Plain-text document sources
______

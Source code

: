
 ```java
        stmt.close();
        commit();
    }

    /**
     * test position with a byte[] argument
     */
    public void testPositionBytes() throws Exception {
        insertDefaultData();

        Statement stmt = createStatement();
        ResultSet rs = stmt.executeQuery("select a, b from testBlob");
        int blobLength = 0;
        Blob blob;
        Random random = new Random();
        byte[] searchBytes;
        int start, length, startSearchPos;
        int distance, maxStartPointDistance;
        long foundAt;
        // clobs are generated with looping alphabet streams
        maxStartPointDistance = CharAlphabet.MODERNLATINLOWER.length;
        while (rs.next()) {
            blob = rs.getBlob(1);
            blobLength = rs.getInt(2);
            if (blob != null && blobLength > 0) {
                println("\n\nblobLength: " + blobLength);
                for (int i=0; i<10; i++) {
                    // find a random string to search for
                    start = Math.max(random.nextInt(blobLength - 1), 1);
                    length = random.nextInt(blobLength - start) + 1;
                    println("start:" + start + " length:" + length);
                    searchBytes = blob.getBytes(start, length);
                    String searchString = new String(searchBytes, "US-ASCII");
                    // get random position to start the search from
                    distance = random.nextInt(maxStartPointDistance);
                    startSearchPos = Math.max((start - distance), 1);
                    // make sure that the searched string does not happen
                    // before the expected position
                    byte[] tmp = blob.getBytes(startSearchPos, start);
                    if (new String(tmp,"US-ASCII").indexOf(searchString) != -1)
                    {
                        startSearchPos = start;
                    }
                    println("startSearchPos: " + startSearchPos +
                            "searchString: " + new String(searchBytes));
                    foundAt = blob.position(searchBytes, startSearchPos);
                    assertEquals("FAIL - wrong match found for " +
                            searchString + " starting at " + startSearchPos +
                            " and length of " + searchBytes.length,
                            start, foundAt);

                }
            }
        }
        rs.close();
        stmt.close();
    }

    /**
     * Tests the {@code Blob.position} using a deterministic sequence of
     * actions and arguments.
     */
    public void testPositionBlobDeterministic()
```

______

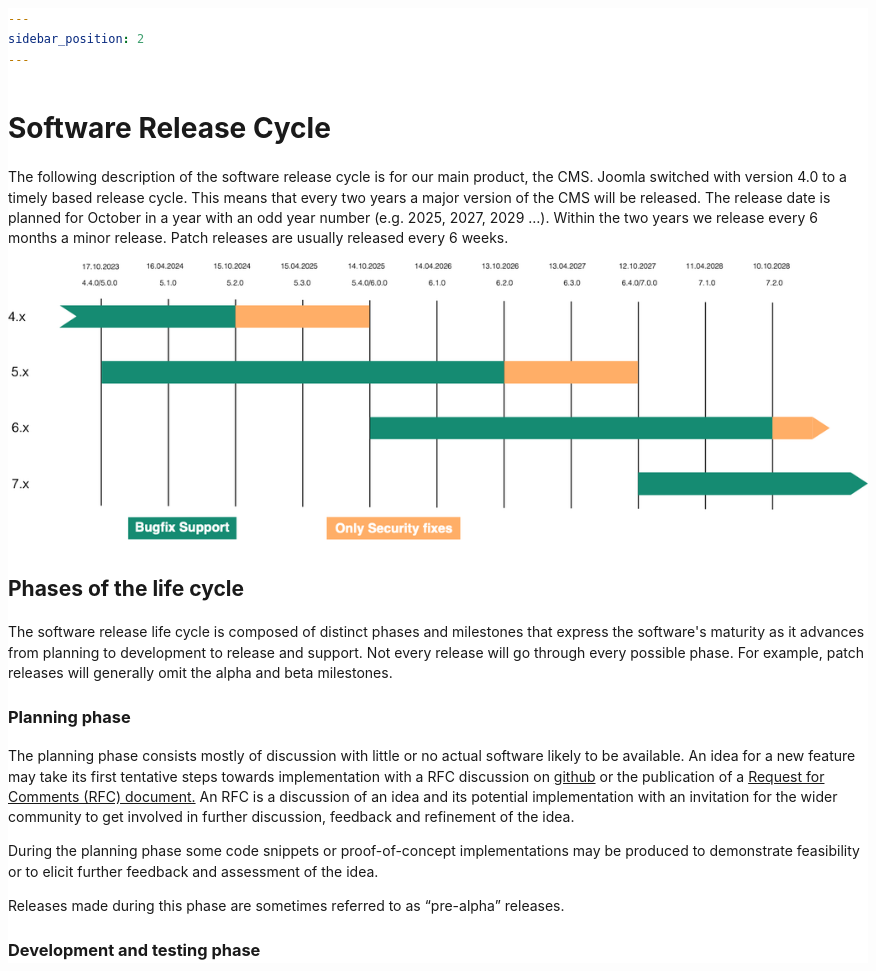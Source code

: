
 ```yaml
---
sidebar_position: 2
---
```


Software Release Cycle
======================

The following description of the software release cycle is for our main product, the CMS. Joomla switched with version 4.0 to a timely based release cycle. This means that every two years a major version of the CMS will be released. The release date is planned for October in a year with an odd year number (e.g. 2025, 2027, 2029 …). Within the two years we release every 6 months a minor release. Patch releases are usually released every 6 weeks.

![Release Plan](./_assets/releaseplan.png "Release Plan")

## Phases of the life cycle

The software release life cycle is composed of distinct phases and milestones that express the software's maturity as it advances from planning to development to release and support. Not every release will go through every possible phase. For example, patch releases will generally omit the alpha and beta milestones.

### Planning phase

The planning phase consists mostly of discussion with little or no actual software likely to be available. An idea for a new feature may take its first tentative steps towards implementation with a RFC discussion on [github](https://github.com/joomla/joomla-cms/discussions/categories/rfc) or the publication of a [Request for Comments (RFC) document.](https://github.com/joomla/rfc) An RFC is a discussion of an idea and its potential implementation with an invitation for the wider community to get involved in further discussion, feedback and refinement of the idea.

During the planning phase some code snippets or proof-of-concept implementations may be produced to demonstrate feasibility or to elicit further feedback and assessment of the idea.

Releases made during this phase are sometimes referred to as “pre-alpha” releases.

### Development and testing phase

______

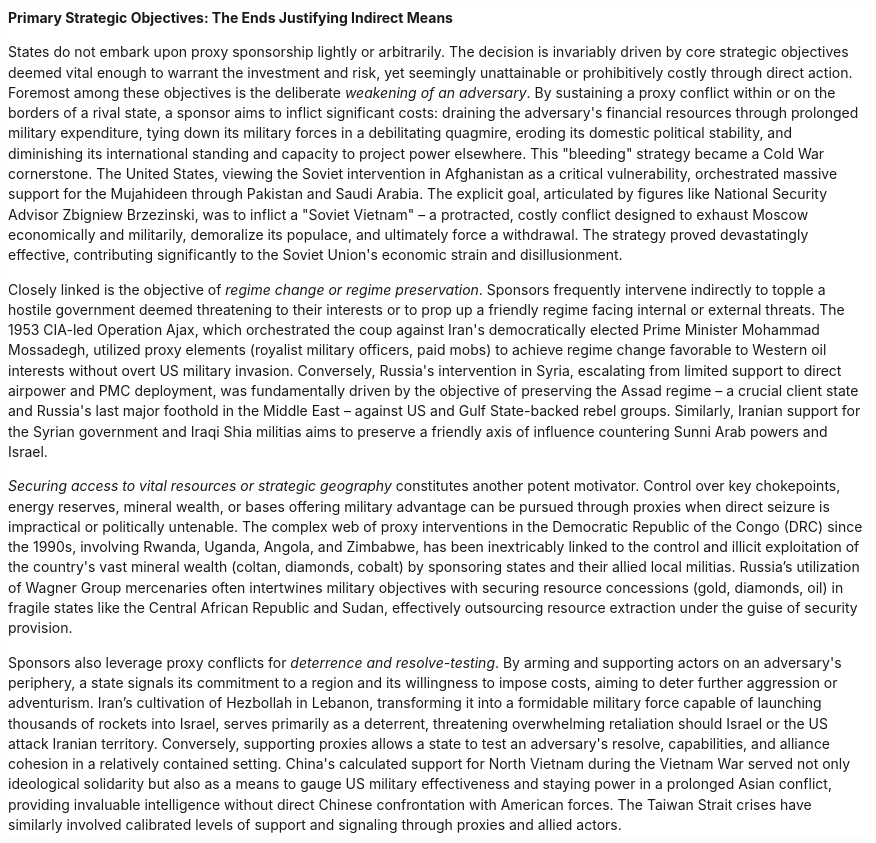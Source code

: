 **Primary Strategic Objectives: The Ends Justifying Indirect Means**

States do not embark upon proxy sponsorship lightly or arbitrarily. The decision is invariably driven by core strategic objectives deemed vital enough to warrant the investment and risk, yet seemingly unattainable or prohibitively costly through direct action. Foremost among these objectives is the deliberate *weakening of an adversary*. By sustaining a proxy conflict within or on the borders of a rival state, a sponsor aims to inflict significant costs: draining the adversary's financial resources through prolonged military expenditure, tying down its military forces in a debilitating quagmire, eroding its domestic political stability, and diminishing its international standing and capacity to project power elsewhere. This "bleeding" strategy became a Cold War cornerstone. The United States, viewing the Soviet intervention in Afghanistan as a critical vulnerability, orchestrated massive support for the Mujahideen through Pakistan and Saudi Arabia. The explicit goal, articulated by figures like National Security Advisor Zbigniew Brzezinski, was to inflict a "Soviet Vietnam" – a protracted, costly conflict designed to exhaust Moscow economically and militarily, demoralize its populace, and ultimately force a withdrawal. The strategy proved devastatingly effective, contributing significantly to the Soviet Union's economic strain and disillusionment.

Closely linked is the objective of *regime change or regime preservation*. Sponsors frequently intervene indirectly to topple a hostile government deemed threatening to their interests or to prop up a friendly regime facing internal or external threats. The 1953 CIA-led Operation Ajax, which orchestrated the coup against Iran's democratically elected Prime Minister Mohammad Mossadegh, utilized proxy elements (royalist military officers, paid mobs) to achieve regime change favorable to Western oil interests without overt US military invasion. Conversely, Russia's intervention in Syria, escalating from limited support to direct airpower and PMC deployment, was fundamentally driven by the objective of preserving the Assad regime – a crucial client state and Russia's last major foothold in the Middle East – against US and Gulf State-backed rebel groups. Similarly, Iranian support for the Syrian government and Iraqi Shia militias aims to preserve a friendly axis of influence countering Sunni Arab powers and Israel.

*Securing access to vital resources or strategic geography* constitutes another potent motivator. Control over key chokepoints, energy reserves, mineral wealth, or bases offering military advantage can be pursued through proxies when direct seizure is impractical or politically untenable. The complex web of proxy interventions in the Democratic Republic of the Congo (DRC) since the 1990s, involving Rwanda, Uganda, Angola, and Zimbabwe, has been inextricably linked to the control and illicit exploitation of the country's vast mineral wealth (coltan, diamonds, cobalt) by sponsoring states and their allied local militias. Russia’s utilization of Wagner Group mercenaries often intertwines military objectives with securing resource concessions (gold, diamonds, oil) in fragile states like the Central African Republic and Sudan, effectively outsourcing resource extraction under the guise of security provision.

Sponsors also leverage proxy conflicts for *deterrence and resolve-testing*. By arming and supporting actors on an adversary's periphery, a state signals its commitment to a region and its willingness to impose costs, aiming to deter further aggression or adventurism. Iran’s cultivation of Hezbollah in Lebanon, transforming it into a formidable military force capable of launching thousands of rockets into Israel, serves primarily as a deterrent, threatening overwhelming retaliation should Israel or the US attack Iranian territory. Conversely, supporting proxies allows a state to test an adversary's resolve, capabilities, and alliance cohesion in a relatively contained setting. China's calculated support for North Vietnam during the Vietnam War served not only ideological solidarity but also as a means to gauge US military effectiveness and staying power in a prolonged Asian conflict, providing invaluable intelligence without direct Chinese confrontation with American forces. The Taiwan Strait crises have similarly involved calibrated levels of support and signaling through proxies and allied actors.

______

### WHAT THIS TASK INVOLVES
Count of lines that include "nextInt" in the records above: write that value only.

### OUTPUT FOR THIS TASK
3